REQUIRED WORK
Among the records below, find the line that has "(o *PlayerRecentMatchesResponse) HasXpPerMin()"; from there, give the lines again exactly, and stop after the line that has "(o *PlayerRecentMatchesResponse) GetGoldPerMinOk()".

──────────────────────────────

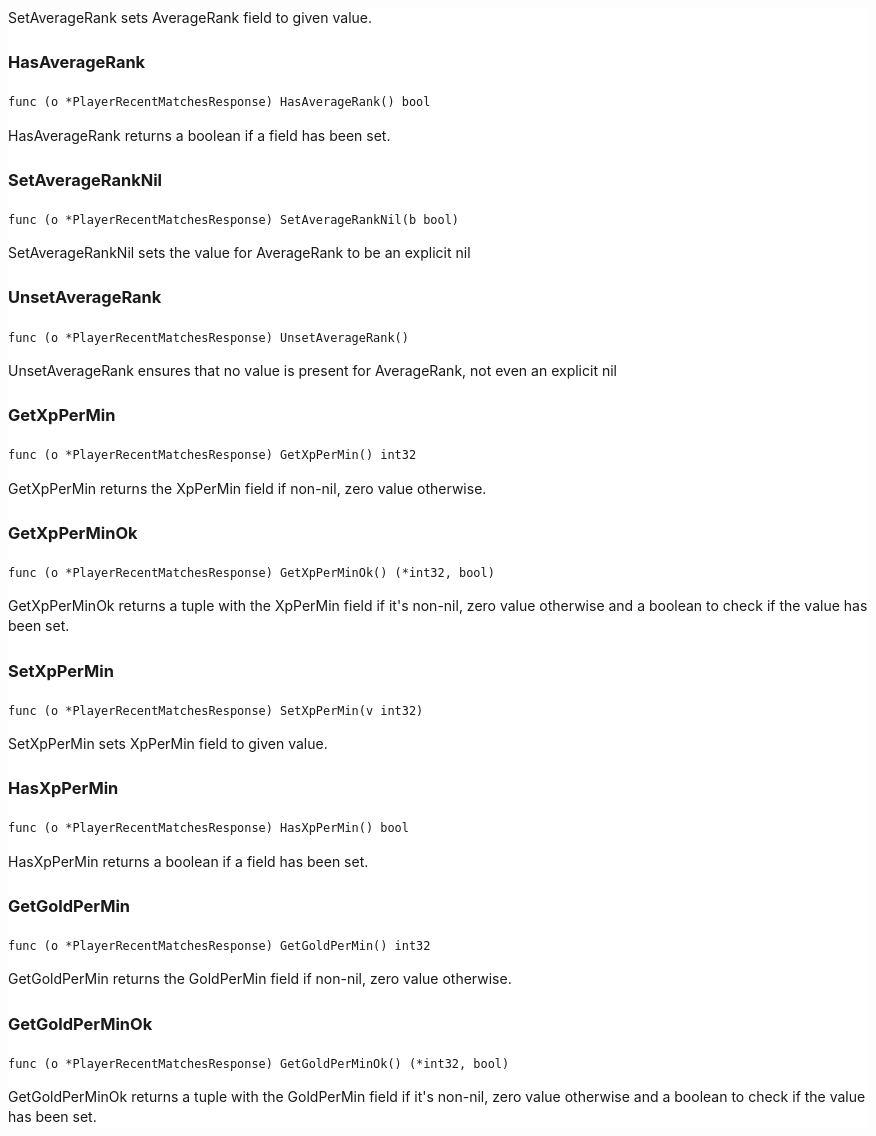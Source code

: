 SetAverageRank sets AverageRank field to given value.

### HasAverageRank

`func (o *PlayerRecentMatchesResponse) HasAverageRank() bool`

HasAverageRank returns a boolean if a field has been set.

### SetAverageRankNil

`func (o *PlayerRecentMatchesResponse) SetAverageRankNil(b bool)`

 SetAverageRankNil sets the value for AverageRank to be an explicit nil

### UnsetAverageRank
`func (o *PlayerRecentMatchesResponse) UnsetAverageRank()`

UnsetAverageRank ensures that no value is present for AverageRank, not even an explicit nil
### GetXpPerMin

`func (o *PlayerRecentMatchesResponse) GetXpPerMin() int32`

GetXpPerMin returns the XpPerMin field if non-nil, zero value otherwise.

### GetXpPerMinOk

`func (o *PlayerRecentMatchesResponse) GetXpPerMinOk() (*int32, bool)`

GetXpPerMinOk returns a tuple with the XpPerMin field if it's non-nil, zero value otherwise
and a boolean to check if the value has been set.

### SetXpPerMin

`func (o *PlayerRecentMatchesResponse) SetXpPerMin(v int32)`

SetXpPerMin sets XpPerMin field to given value.

### HasXpPerMin

`func (o *PlayerRecentMatchesResponse) HasXpPerMin() bool`

HasXpPerMin returns a boolean if a field has been set.

### GetGoldPerMin

`func (o *PlayerRecentMatchesResponse) GetGoldPerMin() int32`

GetGoldPerMin returns the GoldPerMin field if non-nil, zero value otherwise.

### GetGoldPerMinOk

`func (o *PlayerRecentMatchesResponse) GetGoldPerMinOk() (*int32, bool)`

GetGoldPerMinOk returns a tuple with the GoldPerMin field if it's non-nil, zero value otherwise
and a boolean to check if the value has been set.
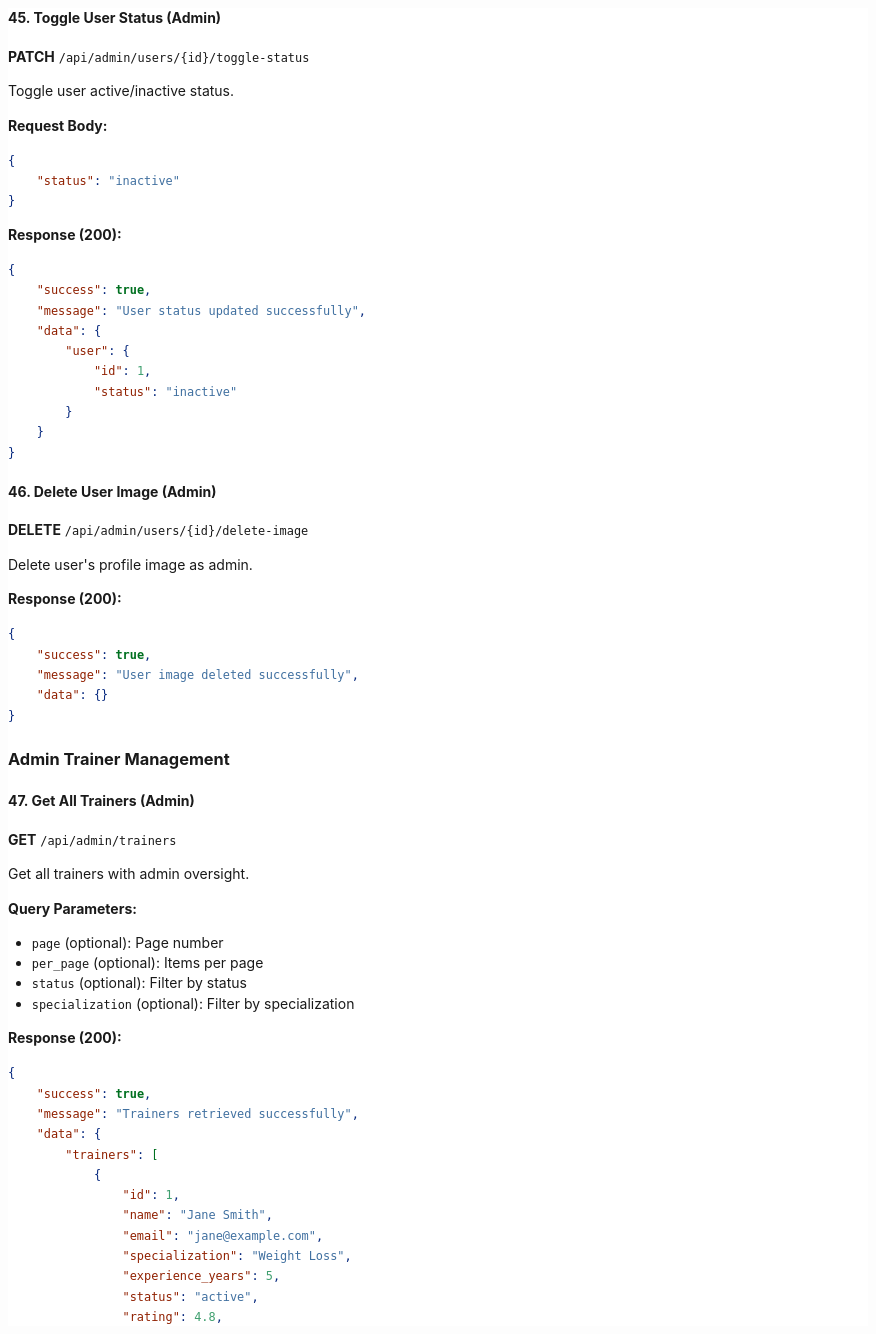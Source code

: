 #### 45. Toggle User Status (Admin)
**PATCH** `/api/admin/users/{id}/toggle-status`

Toggle user active/inactive status.

**Request Body:**
```json
{
    "status": "inactive"
}
```

**Response (200):**
```json
{
    "success": true,
    "message": "User status updated successfully",
    "data": {
        "user": {
            "id": 1,
            "status": "inactive"
        }
    }
}
```

#### 46. Delete User Image (Admin)
**DELETE** `/api/admin/users/{id}/delete-image`

Delete user's profile image as admin.

**Response (200):**
```json
{
    "success": true,
    "message": "User image deleted successfully",
    "data": {}
}
```

### Admin Trainer Management

#### 47. Get All Trainers (Admin)
**GET** `/api/admin/trainers`

Get all trainers with admin oversight.

**Query Parameters:**
- `page` (optional): Page number
- `per_page` (optional): Items per page
- `status` (optional): Filter by status
- `specialization` (optional): Filter by specialization

**Response (200):**
```json
{
    "success": true,
    "message": "Trainers retrieved successfully",
    "data": {
        "trainers": [
            {
                "id": 1,
                "name": "Jane Smith",
                "email": "jane@example.com",
                "specialization": "Weight Loss",
                "experience_years": 5,
                "status": "active",
                "rating": 4.8,
```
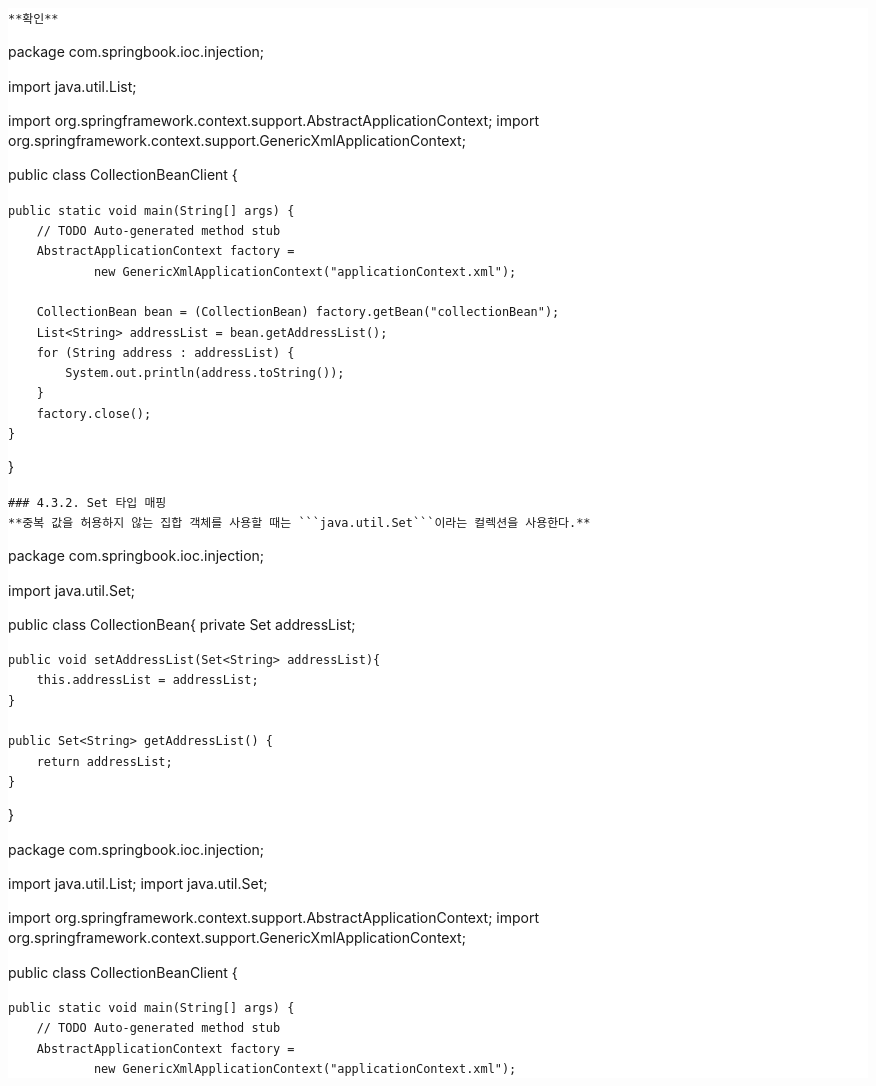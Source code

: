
 ```  
**확인**     
```
package com.springbook.ioc.injection;

import java.util.List;

import org.springframework.context.support.AbstractApplicationContext;
import org.springframework.context.support.GenericXmlApplicationContext;

public class CollectionBeanClient {

	public static void main(String[] args) {
		// TODO Auto-generated method stub
		AbstractApplicationContext factory = 
				new GenericXmlApplicationContext("applicationContext.xml");
		
		CollectionBean bean = (CollectionBean) factory.getBean("collectionBean");
		List<String> addressList = bean.getAddressList();
		for (String address : addressList) {
			System.out.println(address.toString());
		}
		factory.close();
	}
}
```
### 4.3.2. Set 타입 매핑
**중복 값을 허용하지 않는 집합 객체를 사용할 때는 ```java.util.Set```이라는 컬렉션을 사용한다.**  
```
package com.springbook.ioc.injection;

import java.util.Set;

public class CollectionBean{
	private Set<String> addressList;
	
	public void setAddressList(Set<String> addressList){
		this.addressList = addressList;
	}
	
	public Set<String> getAddressList() {
		return addressList;
	}
}
```
```
package com.springbook.ioc.injection;

import java.util.List;
import java.util.Set;

import org.springframework.context.support.AbstractApplicationContext;
import org.springframework.context.support.GenericXmlApplicationContext;

public class CollectionBeanClient {

	public static void main(String[] args) {
		// TODO Auto-generated method stub
		AbstractApplicationContext factory = 
				new GenericXmlApplicationContext("applicationContext.xml");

──────────────────────────────

ANSWER SPACE
`func (o *PlayerRecentMatchesResponse) HasXpPerMin() bool`

HasXpPerMin returns a boolean if a field has been set.

### GetGoldPerMin

`func (o *PlayerRecentMatchesResponse) GetGoldPerMin() int32`

GetGoldPerMin returns the GoldPerMin field if non-nil, zero value otherwise.

### GetGoldPerMinOk

`func (o *PlayerRecentMatchesResponse) GetGoldPerMinOk() (*int32, bool)`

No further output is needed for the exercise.